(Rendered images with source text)

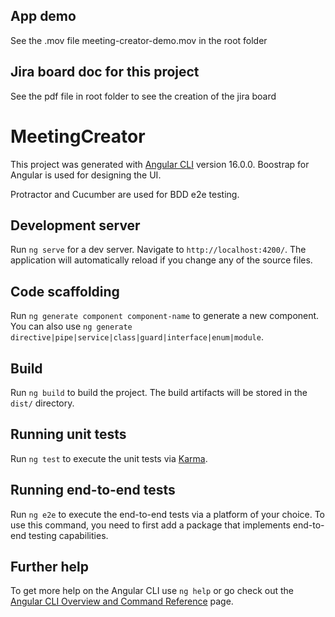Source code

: ## App demo
See the .mov file meeting-creator-demo.mov in the root folder

## Jira board doc for this project
See the pdf file in root folder to see the creation of the jira board

# MeetingCreator

This project was generated with [Angular CLI](https://github.com/angular/angular-cli) version 16.0.0.
Boostrap for Angular is used for designing the UI.

Protractor and Cucumber are used for BDD e2e testing.

## Development server

Run `ng serve` for a dev server. Navigate to `http://localhost:4200/`. The application will automatically reload if you change any of the source files.

## Code scaffolding

Run `ng generate component component-name` to generate a new component. You can also use `ng generate directive|pipe|service|class|guard|interface|enum|module`.

## Build

Run `ng build` to build the project. The build artifacts will be stored in the `dist/` directory.

## Running unit tests

Run `ng test` to execute the unit tests via [Karma](https://karma-runner.github.io).

## Running end-to-end tests

Run `ng e2e` to execute the end-to-end tests via a platform of your choice. To use this command, you need to first add a package that implements end-to-end testing capabilities.

## Further help

To get more help on the Angular CLI use `ng help` or go check out the [Angular CLI Overview and Command Reference](https://angular.io/cli) page.
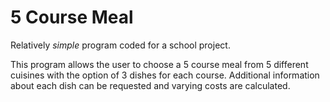 # 5 Course Meal

Relatively _simple_ program coded for a school project.

This program allows the user to choose a 5 course meal from 5 different cuisines with the option of 3 dishes for each course. Additional information about each dish can be requested and varying costs are calculated.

Task directions ▸ Among the lines above, which hold the word "server"? Report each one.

The answer ▸
## Development server
Run `ng serve` for a dev server. Navigate to `http://localhost:4200/`. The application will automatically reload if you change any of the source files.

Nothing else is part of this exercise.